Maridaje: Son el acompañante perfecto para productos casi imposibles de maridar como las alcachofas o los espárragos y van de maravilla con un buen corte de atún rojo como los que sirven en El Campero de Barbate o una salsa mole mejicana sobre cerdo o pollo asado.

Oloroso:

Se encabeza tras la fermentación a 17-18% por lo que el velo de flor no se desarrolla y la crianza es oxidativa. Es seco y suelen predominar los aromas potentes y cálidos (tostados, café) y largura en boca. Su contenido alcohólico oscila entre 17 y 22% y son vinos de color caoba, más intenso cuanto más viejo.

Maridaje: Siempre se ha dicho que los olorosos son buenos compañeros de guisos como el rabo de toro o las carrilleras, pero Armando Guerra, propietario de la Taberna der Guerrita en Sanlúcar, disfruta con un pollo campero a la brasa “con un poquito de nuez moscada”.

Palo Cortado:

Estos vinos de color ámbar caoba combinan la nariz punzante de los amontillados con la estructura y cuerpo de los olorosos, pero el Consejo no marca reglas de como deben elaborarse. Hay un halo de misterio en torno a estos vinos, que indudablemente ayuda a su marketing porque se dice que ocurren de manera espontánea, cuando un fino pierde la flor. Al fortificarlo, se convierte en palo cortado manteniendo la finura inicial con la rotundidad de la crianza oxidativa posterior.
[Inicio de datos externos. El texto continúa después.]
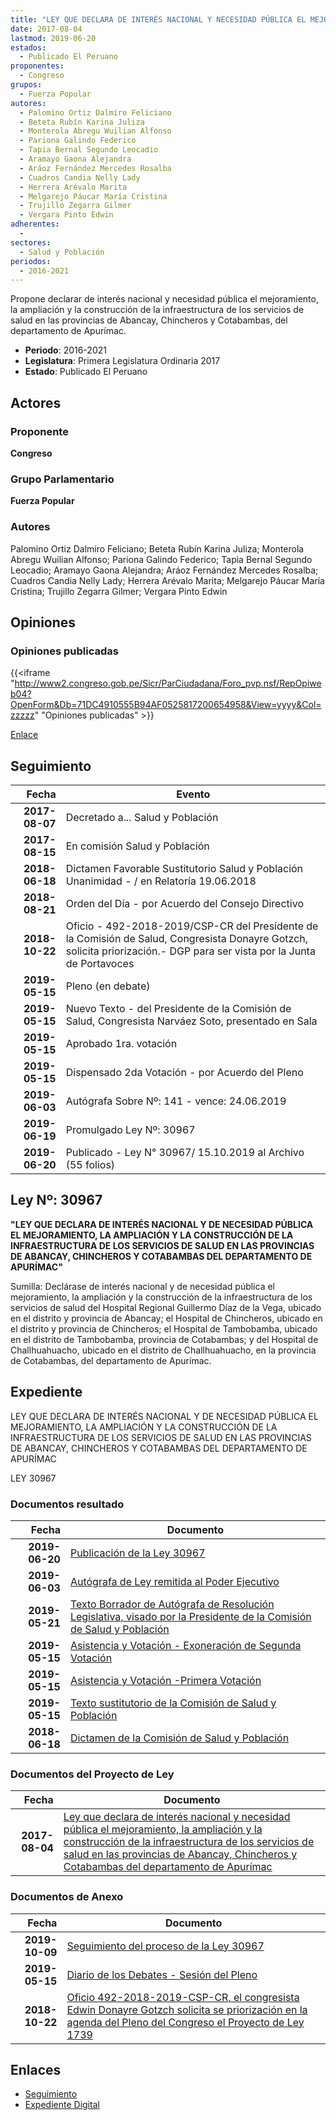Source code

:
 ```yaml
---
title: "LEY QUE DECLARA DE INTERÉS NACIONAL Y NECESIDAD PÚBLICA EL MEJORAMIENTO, LA AMPLIACIÓN Y LA CONSTRUCCIÓN DE LA INFRAESTRUCTURA DE LOS SERVICIOS DE SALUD EN LAS PROVINCIAS DE ABANCAY, CHINCHEROS Y COTABAMBAS DEL DEPARTAMENTO DE APURÍMAC"
date: 2017-08-04
lastmod: 2019-06-20
estados: 
  - Publicado El Peruano
proponentes: 
  - Congreso
grupos: 
  - Fuerza Popular
autores: 
  - Palomino Ortiz Dalmiro Feliciano
  - Beteta Rubín Karina Juliza
  - Monterola Abregu Wuilian Alfonso
  - Pariona Galindo Federico
  - Tapia Bernal Segundo Leocadio
  - Aramayo Gaona Alejandra
  - Aráoz Fernández Mercedes Rosalba
  - Cuadros Candia Nelly Lady
  - Herrera Arévalo Marita
  - Melgarejo Páucar María Cristina
  - Trujillo Zegarra Gilmer
  - Vergara Pinto Edwin
adherentes: 
  - 
sectores: 
  - Salud y Población
periodos: 
  - 2016-2021
---
```


Propone declarar de interés nacional y necesidad pública el mejoramiento, la ampliación y la construcción de la infraestructura de los servicios de salud en las provincias de Abancay, Chincheros y Cotabambas, del departamento de Apurímac.

- **Periodo**: 2016-2021
- **Legislatura**: Primera Legislatura Ordinaria 2017
- **Estado**: Publicado El Peruano

## Actores

### Proponente

**Congreso**

### Grupo Parlamentario

**Fuerza Popular**

### Autores

Palomino Ortiz Dalmiro Feliciano; Beteta Rubín Karina Juliza; Monterola Abregu Wuilian Alfonso; Pariona Galindo Federico; Tapia Bernal Segundo Leocadio; Aramayo Gaona Alejandra; Aráoz Fernández Mercedes Rosalba; Cuadros Candia Nelly Lady; Herrera Arévalo Marita; Melgarejo Páucar María Cristina; Trujillo Zegarra Gilmer; Vergara Pinto Edwin


## Opiniones

### Opiniones publicadas

{{<iframe "http://www2.congreso.gob.pe/Sicr/ParCiudadana/Foro_pvp.nsf/RepOpiweb04?OpenForm&Db=71DC4910555B94AF0525817200654958&View=yyyy&Col=zzzzz" "Opiniones publicadas" >}}

[Enlace](http://www2.congreso.gob.pe/Sicr/ParCiudadana/Foro_pvp.nsf/RepOpiweb04?OpenForm&Db=71DC4910555B94AF0525817200654958&View=yyyy&Col=zzzzz)

## Seguimiento

| Fecha | Evento |
|------:|--------|
| **2017-08-07** | Decretado a... Salud y Población|
| **2017-08-15** | En comisión Salud y Población|
| **2018-06-18** | Dictamen Favorable Sustitutorio Salud y Población Unanimidad - / en Relatoría 19.06.2018|
| **2018-08-21** | Orden del Día - por Acuerdo del Consejo Directivo|
| **2018-10-22** | Oficio - 492-2018-2019/CSP-CR del Presidente de la Comisión de Salud, Congresista Donayre Gotzch, solicita priorización.- DGP para ser vista por la Junta de Portavoces|
| **2019-05-15** | Pleno (en debate)|
| **2019-05-15** | Nuevo Texto - del Presidente de la Comisión de Salud, Congresista Narváez Soto, presentado en Sala|
| **2019-05-15** | Aprobado 1ra. votación|
| **2019-05-15** | Dispensado 2da Votación - por Acuerdo del Pleno|
| **2019-06-03** | Autógrafa Sobre Nº: 141 - vence: 24.06.2019|
| **2019-06-19** | Promulgado Ley Nº: 30967|
| **2019-06-20** | Publicado - Ley N° 30967/ 15.10.2019 al Archivo (55 folios)|

## Ley Nº: 30967

**"LEY QUE DECLARA DE INTERÉS NACIONAL Y DE NECESIDAD PÚBLICA EL MEJORAMIENTO, LA AMPLIACIÓN Y LA CONSTRUCCIÓN DE LA INFRAESTRUCTURA DE LOS SERVICIOS DE SALUD EN LAS PROVINCIAS DE ABANCAY, CHINCHEROS Y COTABAMBAS DEL DEPARTAMENTO DE APURÍMAC"**

Sumilla: Declárase de interés nacional y de necesidad pública el mejoramiento, la ampliación y la construcción de la infraestructura de los servicios de salud del Hospital Regional Guillermo Díaz de la Vega, ubicado en el distrito y provincia de Abancay; el Hospital de Chincheros, ubicado en el distrito y provincia de Chincheros; el Hospital de Tambobamba, ubicado en el distrito de Tambobamba, provincia de Cotabambas; y del Hospital de Challhuahuacho, ubicado en el distrito de Challhuahuacho, en la provincia de Cotabambas, del departamento de Apurímac.


## Expediente

LEY QUE DECLARA DE INTERÉS NACIONAL Y DE NECESIDAD PÚBLICA EL MEJORAMIENTO, LA AMPLIACIÓN Y LA CONSTRUCCIÓN DE LA INFRAESTRUCTURA DE LOS SERVICIOS DE SALUD EN LAS PROVINCIAS DE ABANCAY, CHINCHEROS Y COTABAMBAS DEL DEPARTAMENTO DE APURÍMAC

LEY 30967


### Documentos resultado

| Fecha | Documento |
|------:|--------|
| **2019-06-20** | [Publicación de la Ley 30967](http://www.leyes.congreso.gob.pe/Documentos/2016_2021/ADLP/Normas_Legales/30967-LEY.pdf) |
| **2019-06-03** | [Autógrafa de Ley remitida al Poder Ejecutivo](http://www.leyes.congreso.gob.pe/Documentos/2016_2021/ADLP/Texto_Aprobado/AU0173920190603.pdf) |
| **2019-05-21** | [Texto Borrador de Autógrafa de Resolución Legislativa, visado por la Presidente de la Comisión de Salud y Población](http://www.leyes.congreso.gob.pe/Documentos/2016_2021/Texto_Borrador_de_Autografa/BAU0173920190521.pdf) |
| **2019-05-15** | [Asistencia y Votación - Exoneración de Segunda Votación](http://www.leyes.congreso.gob.pe/Documentos/2016_2021/Asistencia_y_Votacion/Proyectos_de_Ley/Exoneracion_de_Segunda_Votacion/AESV0173920190515.pdf) |
| **2019-05-15** | [Asistencia y Votación -Primera Votación](http://www.leyes.congreso.gob.pe/Documentos/2016_2021/Asistencia_y_Votacion/Proyectos_de_Ley/AV0173920190515.pdf) |
| **2019-05-15** | [Texto sustitutorio de la Comisión de Salud y Población](http://www.leyes.congreso.gob.pe/Documentos/2016_2021/Texto_Sustitutorio/Proyectos_de_Ley/TS0173920190515..pdf) |
| **2018-06-18** | [Dictamen de la Comisión de Salud y Población](http://www.leyes.congreso.gob.pe/Documentos/2016_2021/Dictamenes/Proyectos_de_Ley/01739DC21MAY20180618.PDF) |

### Documentos del Proyecto de Ley

| Fecha | Documento |
|------:|--------|
| **2017-08-04** | [Ley que declara de interés nacional y necesidad pública el mejoramiento, la ampliación y la construcción de la infraestructura de los servicios de salud en las provincias de Abancay, Chincheros y Cotabambas del departamento de Apurímac](http://www.leyes.congreso.gob.pe/Documentos/2016_2021/Proyectos_de_Ley_y_de_Resoluciones_Legislativas/PL0173920170804..pdf) |

### Documentos de Anexo

| Fecha | Documento |
|------:|--------|
| **2019-10-09** | [Seguimiento del proceso de la Ley 30967](http://www.leyes.congreso.gob.pe/Documentos/2016_2021/Seguimiento_de_Proyectos_de_Ley/01739PL20191009.pdf) |
| **2019-05-15** | [Diario de los Debates - Sesión del Pleno](http://www2.congreso.gob.pe/Sicr/DiarioDebates/Publicad.nsf/SesionesPleno/05256D6E0073DFE9052583FC0055A63E/$FILE/SLO-2018-9.pdf) |
| **2018-10-22** | [Oficio 492-2018-2019-CSP-CR, el congresista Edwin Donayre Gotzch solicita se priorización en la agenda del Pleno del Congreso el Proyecto de Ley 1739](http://www.leyes.congreso.gob.pe/Documentos/2016_2021/Oficios/Comisiones_Ordinarias/OFICIO-492-2018-2019-CSP-CR.pdf) |

## Enlaces 

- [Seguimiento](http://www2.congreso.gob.pe/Sicr/TraDocEstProc/CLProLey2016.nsf/f7fff46988ca05b1052578e100829cc7/e7e42ef4ae047b6b052581720073c3bc?OpenDocument)
- [Expediente Digital](http://www2.congreso.gob.pehttp://www2.congreso.gob.pe/Sicr/TraDocEstProc/CLProLey2016.nsf/f7fff46988ca05b1052578e100829cc7/e7e42ef4ae047b6b052581720073c3bc?OpenDocument&Click=05257FB7005EB655.eb71d0cf91d8294e05256cdf006b5706/$Body/0.1C6C)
Maridaje:  El palo cortado casa muy bien con foie gras, quesos curados y champiñones, pero Pepe Ferrer, embajador gastronómico del Jerez y encargado de difundir estos vinos en restaurantes españoles, se aventura a maridarlo con un curry indio de carne.

Pedro ximénez:

Son vinos dulces elaborados con uvas de pedro ximénez que se vendimian muy maduras o se dejan secar al sol y fermentan parcialmente. Aunque la mayoría de esta uva se produce en Montilla-Moriles, todavía quedan algunos pagos en el Marco. Los vinos son de color caoba muy oscuro con aromas intensos a fruta pasificada, muy dulces y con textura densa, aunque los más viejos (30 años o más) contienen más acidez y aromas más ahumados sin perder su dulzor.

Maridaje:  El más tradicional incluye chocolate amargo, queso azul o helados pero el enólogo sanluqueño Ramiro Ibáñez propone su PX Pandorga del pago Carrascal en Sanlúcar con comida picante mexicana.

Cream:

El cream es un vino de cabeceo, es decir que a un vino seco de crianza oxidativa como un oloroso se le añade un vino dulce, generalmente pedro ximénez. De color caoba oscuro y aspecto untuoso, los cream combinan la nariz de un oloroso con notas dulces de turrón y caramelo. En boca resulta goloso y de textura aterciopelada.

Maridaje: Combina muy bien con frutas como el melón o la naranja o con pastas y helado, pero Pepe Ferrer sugiere una alternativa más atrevida: venado estofado con orejones y manzana.

La dimensión del tiempo también es importante en los vinos de Jerez, que cuenta con un sistema de certificación para vinos viejos que se concede a cada saca o lote para su embotellado. Son los VOS y los VORS, con 20 y 30 años de edad media y una calidad apabullante a precios muy asequibles para productos que juegan en la élite mundial de los grandes vinos.

Otras denominaciones con productos más comunes y menos tradición han sabido sacar más provecho a la marca, pero se atisba un cambio de rumbo. Hasta que llegue ese día, el Jerez seguirá siendo el secreto mejor guardado del mundo del vino.